Although I think stilts start at 5'6 and according to Disney, I am 5'5-5'5.5.

LittleSpirit02
06-28-2008, 12:50 PM
This may be a silly question - but which jobs in the entertainment field are considered "professional' if any?

AnnetteFan
06-28-2008, 03:02 PM
I knew of one girl in entertainment who was assisted with her relocation, I'm not exactly sure how or why she specifically got the assistance because most people don't, but then again maybe it doesn't occur to most people to look into it.

Wendy and Alice are 5'0 to about 5'2 but that's "Disney Height" so if you're actually 5'3 and you meet all the criteria Disney will magically declare you 5'2.

Look alikes go through the same audition as fur because even if you want to do face you still have to be trained in fur and you'll start in fur and still do fur shifts occassionaly after being face trained, you won't be only face even though the vast majority if your shifts would be face character shifts because that's where the need is.

TheRustyScupper
06-28-2008, 03:08 PM
This may be a silly question - but which jobs in the entertainment field are considered "professional' if any?

Some typical "professional" jobs at WDW:
. . . sr. engineer (several disciplines)
. . . sr. accountant
. . . sr. managers
. . . sr. computer/IT specialists
. . . sr. culinary (like head chefs)

NOTE: Not all grades within these classifications would rate a relo plan. Many senior grades do.

CaptainJessicaSparrow
06-29-2008, 12:41 AM
As a side note, Tinkerbell for Wishes also needs to be within 100-110lbs.

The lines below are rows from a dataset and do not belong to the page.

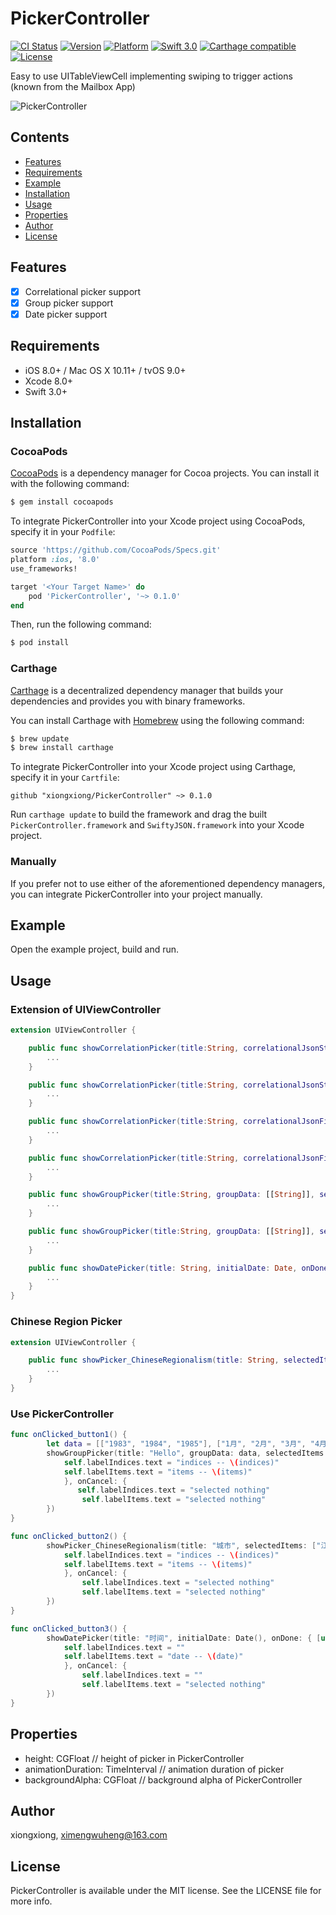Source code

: # PickerController

[![CI Status](http://img.shields.io/travis/wonderbear/PickerController.svg?style=flat)](https://travis-ci.org/wonderbear/PickerController) [![Version](https://img.shields.io/cocoapods/v/PickerController.svg?style=flat)](http://cocoapods.org/pods/PickerController) [![Platform](https://img.shields.io/cocoapods/p/PickerController.svg?style=flat)](http://cocoapods.org/pods/PickerController)
[![Swift 3.0](https://img.shields.io/badge/Swift-3.0-orange.svg?style=flat)](https://developer.apple.com/swift/) [![Carthage compatible](https://img.shields.io/badge/Carthage-compatible-4BC51D.svg?style=flat)](https://github.com/Carthage/Carthage) [![License](https://img.shields.io/cocoapods/l/PickerController.svg?style=flat)](http://cocoapods.org/pods/PickerController)

Easy to use UITableViewCell implementing swiping to trigger actions (known from the Mailbox App)

![PickerController](/ScreenShot/PickerController.gif "PickerController")

## Contents

- [Features](#features)
- [Requirements](#requirements)
- [Example](#example)
- [Installation](#installation)
- [Usage](#usage)
- [Properties](#properties)
- [Author](#author)
- [License](#license)

## Features

- [x] Correlational picker support
- [x] Group picker support
- [x] Date picker support

## Requirements

- iOS 8.0+ / Mac OS X 10.11+ / tvOS 9.0+
- Xcode 8.0+
- Swift 3.0+

## Installation

### CocoaPods

[CocoaPods](http://cocoapods.org) is a dependency manager for Cocoa projects. You can install it with the following command:

```bash
$ gem install cocoapods
```

To integrate PickerController into your Xcode project using CocoaPods, specify it in your `Podfile`:

```ruby
source 'https://github.com/CocoaPods/Specs.git'
platform :ios, '8.0'
use_frameworks!

target '<Your Target Name>' do
    pod 'PickerController', '~> 0.1.0'
end
```

Then, run the following command:

```bash
$ pod install
```

### Carthage

[Carthage](https://github.com/Carthage/Carthage) is a decentralized dependency manager that builds your dependencies and provides you with binary frameworks.

You can install Carthage with [Homebrew](http://brew.sh/) using the following command:

```bash
$ brew update
$ brew install carthage
```

To integrate PickerController into your Xcode project using Carthage, specify it in your `Cartfile`:

```ogdl
github "xiongxiong/PickerController" ~> 0.1.0
```

Run `carthage update` to build the framework and drag the built `PickerController.framework` and `SwiftyJSON.framework` into your Xcode project.

### Manually

If you prefer not to use either of the aforementioned dependency managers, you can integrate PickerController into your project manually.

## Example

Open the example project, build and run.

## Usage

### Extension of UIViewController
```swift
extension UIViewController {

    public func showCorrelationPicker(title:String, correlationalJsonStr: String, selectedItems: [String], onDone: ClosureDone? = nil, onCancel: ClosureCancel? = nil) {
        ...
    }

    public func showCorrelationPicker(title:String, correlationalJsonStr: String, selectedIndices: [Int], onDone: ClosureDone? = nil, onCancel: ClosureCancel? = nil) {
        ...
    }

    public func showCorrelationPicker(title:String, correlationalJsonFile: String, selectedItems: [String], onDone: ClosureDone? = nil, onCancel: ClosureCancel? = nil) {
        ...
    }

    public func showCorrelationPicker(title:String, correlationalJsonFile: String, selectedIndices: [Int], onDone: ClosureDone? = nil, onCancel: ClosureCancel? = nil) {
        ...
    }

    public func showGroupPicker(title:String, groupData: [[String]], selectedItems: [String], onDone: ClosureDone? = nil, onCancel: ClosureCancel? = nil) {
        ...
    }

    public func showGroupPicker(title:String, groupData: [[String]], selectedIndices: [Int], onDone: ClosureDone? = nil, onCancel: ClosureCancel? = nil) {
        ...
    }

    public func showDatePicker(title: String, initialDate: Date, onDone: ClosureDateDone? = nil, onCancel: ClosureCancel? = nil) {
        ...
    }
}
```

### Chinese Region Picker

```swift
extension UIViewController {

    public func showPicker_ChineseRegionalism(title: String, selectedItems: [String], onDone: ClosureDone? = nil, onCancel: ClosureCancel? = nil) {
        ...
    }
}
```

### Use PickerController

```swift
func onClicked_button1() {
        let data = [["1983", "1984", "1985"], ["1月", "2月", "3月", "4月", "5月", "6月", "7月", "8月", "9月", "10月", "11月", "12月"]]
        showGroupPicker(title: "Hello", groupData: data, selectedItems: ["1984", "6月"], onDone: { [unowned self] (indices, items) in
            self.labelIndices.text = "indices -- \(indices)"
            self.labelItems.text = "items -- \(items)"
            }, onCancel: {
               self.labelIndices.text = "selected nothing"
                self.labelItems.text = "selected nothing"
        })
}

func onClicked_button2() {
        showPicker_ChineseRegionalism(title: "城市", selectedItems: ["江苏", "无锡"], onDone: { [unowned self] (indices, items) in
            self.labelIndices.text = "indices -- \(indices)"
            self.labelItems.text = "items -- \(items)"
            }, onCancel: {
                self.labelIndices.text = "selected nothing"
                self.labelItems.text = "selected nothing"
        })
}

func onClicked_button3() {
        showDatePicker(title: "时间", initialDate: Date(), onDone: { [unowned self] (date) in
            self.labelIndices.text = ""
            self.labelItems.text = "date -- \(date)"
            }, onCancel: {
                self.labelIndices.text = ""
                self.labelItems.text = "selected nothing"
        })
}
```

## Properties

- height: CGFloat // height of picker in PickerController
- animationDuration: TimeInterval // animation duration of picker
- backgroundAlpha: CGFloat // background alpha of PickerController

## Author

xiongxiong, ximengwuheng@163.com

## License

PickerController is available under the MIT license. See the LICENSE file for more info.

If and when we do meet and greets, this might be different.

Minnie Imagineer
06-29-2008, 12:16 PM
thanks for all the audition info! I really want to audition for a look-a-like position when I go to college. I was wondering if besides the height, are there any weight requirements? I wanted to know the weights for some characters so I could see if I qualify for some positions or if i'm too thin or too heavy! If there is a web site on this that would also be very helpful. Thank you!!!

AnnetteFan
06-29-2008, 03:17 PM
I wouldn't really say that there's a specific weight for any character, you just have to be able to fit in the costumes. Some costumes are tighter fitting than others but in general if you're an average weight you'll be fine.

CaptainJessicaSparrow
06-29-2008, 03:56 PM
It's not so much your weight as it is your build.

I have a friend who is rather small around her waist but naturally larger up top.

Sometimes, when I've seen Chip I've wondered if it wasn't Clarice.

They won't tell you to gain or lose weight. They won't tell you why you didn't make auditions, even if you ask. But I've seen some larger people make it through. A lot of it just depends on how the silhouette falls when in costume.